◆ WHAT YOU HAVE TO DO: Reproduce the records exactly, beginning with their first line and ending with the line that contains "In typora, they", and output nothing more.

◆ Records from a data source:
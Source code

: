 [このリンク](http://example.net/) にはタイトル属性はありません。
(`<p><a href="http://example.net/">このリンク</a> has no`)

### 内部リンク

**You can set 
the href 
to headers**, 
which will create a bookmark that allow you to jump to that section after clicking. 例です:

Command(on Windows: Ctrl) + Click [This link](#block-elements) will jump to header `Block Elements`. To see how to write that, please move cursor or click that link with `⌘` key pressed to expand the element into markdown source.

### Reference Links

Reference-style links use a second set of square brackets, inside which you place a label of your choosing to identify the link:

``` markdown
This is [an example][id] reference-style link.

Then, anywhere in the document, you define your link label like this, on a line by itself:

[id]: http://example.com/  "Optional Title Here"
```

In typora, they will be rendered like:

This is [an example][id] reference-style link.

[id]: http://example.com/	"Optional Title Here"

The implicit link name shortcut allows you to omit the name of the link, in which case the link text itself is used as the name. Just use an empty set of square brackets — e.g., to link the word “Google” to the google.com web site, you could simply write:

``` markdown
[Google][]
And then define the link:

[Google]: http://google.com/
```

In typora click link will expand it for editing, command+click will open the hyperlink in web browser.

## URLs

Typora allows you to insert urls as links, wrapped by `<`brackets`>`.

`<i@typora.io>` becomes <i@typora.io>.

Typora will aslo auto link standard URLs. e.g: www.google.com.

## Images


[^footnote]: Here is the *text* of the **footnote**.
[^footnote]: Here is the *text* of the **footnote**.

◆ ANSWER SECTION:
Source code

: [このリンク](http://example.net/) にはタイトル属性はありません。
(`<p><a href="http://example.net/">このリンク</a> has no`)

### 内部リンク

**You can set 
the href 
to headers**, 
which will create a bookmark that allow you to jump to that section after clicking. 例です:

Command(on Windows: Ctrl) + Click [This link](#block-elements) will jump to header `Block Elements`. To see how to write that, please move cursor or click that link with `⌘` key pressed to expand the element into markdown source.

### Reference Links

Reference-style links use a second set of square brackets, inside which you place a label of your choosing to identify the link:

``` markdown
This is [an example][id] reference-style link.

Then, anywhere in the document, you define your link label like this, on a line by itself:

[id]: http://example.com/  "Optional Title Here"
```

In typora, they will be rendered like:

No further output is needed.